1. Demonstrate genuine curiosity about the past by asking thoughtful or productively provocative questions—and trying to find initial answers to those questions.
1A. Craft (and, if necessary, revise) a question about the past that others say they find interesting.
1B. Write a series of questions that are increasingly complex.
1C. Engage in lively conversations about the past with other students in the course.
1D. Find a relevant, reputable article on the open web.
1E. Locate relevant books in the library catalog.
1F. Find relevant peer-reviewed articles in the library’s subscription databases.
2. Initiate research into the past, and formulate arguments about it based on reliable evidence, critical thinking, and some cognitive associative leaps.
2A. Identify a research question.
2B. Identify historians already working on this subject.
2C. Analyze the work of those historians: identify arguments, evaluate their use of sources, determine the validity of their arguments.
2D. Synthesize the work of scholars to construct a challenging, arguable thesis.
2E. Make novel connections among disparate historical and cultural phenomena.
2F. Draw on objectives 1A-1F while using evidence to support an argument.
3. Explain how they are part of complex systems engineered over many generations, and how their values may align or conflict with those of these systems’ developers.
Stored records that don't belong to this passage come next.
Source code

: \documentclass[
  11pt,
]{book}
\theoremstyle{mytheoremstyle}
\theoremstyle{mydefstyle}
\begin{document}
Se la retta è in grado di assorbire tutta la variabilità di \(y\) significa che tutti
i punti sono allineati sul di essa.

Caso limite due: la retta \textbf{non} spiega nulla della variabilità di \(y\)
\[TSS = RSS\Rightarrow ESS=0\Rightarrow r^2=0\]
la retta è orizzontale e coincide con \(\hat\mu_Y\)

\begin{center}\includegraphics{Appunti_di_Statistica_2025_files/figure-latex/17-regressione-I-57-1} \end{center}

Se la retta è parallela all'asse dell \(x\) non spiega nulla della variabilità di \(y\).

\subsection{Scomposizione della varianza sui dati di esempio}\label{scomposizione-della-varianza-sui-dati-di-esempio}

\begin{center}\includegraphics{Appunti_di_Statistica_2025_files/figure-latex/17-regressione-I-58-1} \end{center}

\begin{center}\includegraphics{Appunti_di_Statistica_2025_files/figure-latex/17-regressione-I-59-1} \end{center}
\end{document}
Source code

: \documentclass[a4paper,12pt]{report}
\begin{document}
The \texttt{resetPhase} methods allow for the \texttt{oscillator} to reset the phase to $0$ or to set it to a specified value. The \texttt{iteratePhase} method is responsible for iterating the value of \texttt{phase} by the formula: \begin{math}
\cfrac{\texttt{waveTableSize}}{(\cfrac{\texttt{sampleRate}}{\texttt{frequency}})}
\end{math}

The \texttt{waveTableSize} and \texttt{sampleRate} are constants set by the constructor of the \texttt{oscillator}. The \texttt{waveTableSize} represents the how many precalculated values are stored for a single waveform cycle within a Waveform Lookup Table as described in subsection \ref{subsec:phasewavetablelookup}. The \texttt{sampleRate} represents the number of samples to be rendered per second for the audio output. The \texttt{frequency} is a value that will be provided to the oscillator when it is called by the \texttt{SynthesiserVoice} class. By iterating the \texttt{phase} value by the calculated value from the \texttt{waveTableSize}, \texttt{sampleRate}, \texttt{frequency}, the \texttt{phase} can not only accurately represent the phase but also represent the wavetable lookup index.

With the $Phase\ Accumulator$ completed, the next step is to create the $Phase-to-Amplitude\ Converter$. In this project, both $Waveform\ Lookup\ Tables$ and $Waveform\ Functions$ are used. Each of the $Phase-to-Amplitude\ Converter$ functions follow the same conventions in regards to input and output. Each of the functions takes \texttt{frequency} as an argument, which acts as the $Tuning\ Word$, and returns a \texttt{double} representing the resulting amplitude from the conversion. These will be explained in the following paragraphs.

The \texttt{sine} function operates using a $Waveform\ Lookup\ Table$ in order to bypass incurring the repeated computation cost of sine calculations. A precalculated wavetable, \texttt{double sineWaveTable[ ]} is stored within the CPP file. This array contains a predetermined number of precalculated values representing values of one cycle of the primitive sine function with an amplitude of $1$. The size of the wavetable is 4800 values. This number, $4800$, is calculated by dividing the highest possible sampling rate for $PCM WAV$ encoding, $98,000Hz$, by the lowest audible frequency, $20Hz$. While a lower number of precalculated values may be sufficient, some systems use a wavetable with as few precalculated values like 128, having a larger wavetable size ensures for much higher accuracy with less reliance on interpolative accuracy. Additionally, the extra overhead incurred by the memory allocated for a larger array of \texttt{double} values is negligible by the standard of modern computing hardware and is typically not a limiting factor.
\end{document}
3A. Craft a definition of engineering.
3B. Explain how an engineered system reflects habits, beliefs, and values.
3C. Analyze how and explain why, in some situations, people resist engineered systems.
3D. Create a visual representation of the systems of which one is a part.
3E. Delineate how one’s values came to be—or not be—represented by a system, and how systems may influence one’s values.
4. Communicate their knowledge about the past to different audiences, in ways that are meaningful and relevant to the student and each audience.
4A. Identify the needs, interests, and motivations of various audiences and stakeholders for diverse historical projects and programs.
4B. Participate in discussions with other students on the course discussion boards.
4C. Communicate with other students during a group project.
4D. Complete a project in a genre a practicing historian would use.
5. Understand, and even empathize with, people from cultures unlike their own (and/or remote from them in time and place).
3B: Explain how an engineered system reflects habits, beliefs, and values
3E. Delineate how one’s values came to be—or not be—represented by a system, and how systems may influence one’s values.
5A. Compare and contrast another culture’s engineered system to a congruous system of which the student is a part.
5B. Ask questions that demonstrate empathic engagement about cultural practices represented in engineered structures and systems.
6.Collaborate thoughtfully with others on a complex and significant project.
6A. Assemble a team of students whose members’ strengths complement one another’s.
6B. Use analog and digital means to communicate and collaborate with other students.
6C. Synthesize, build upon, and extend course concepts in a group project.
6D. Use technology, including visual media, thoughtfully to present complex ideas to a specific audience.
6E. Assist other groups by evaluating preliminary versions of their projects.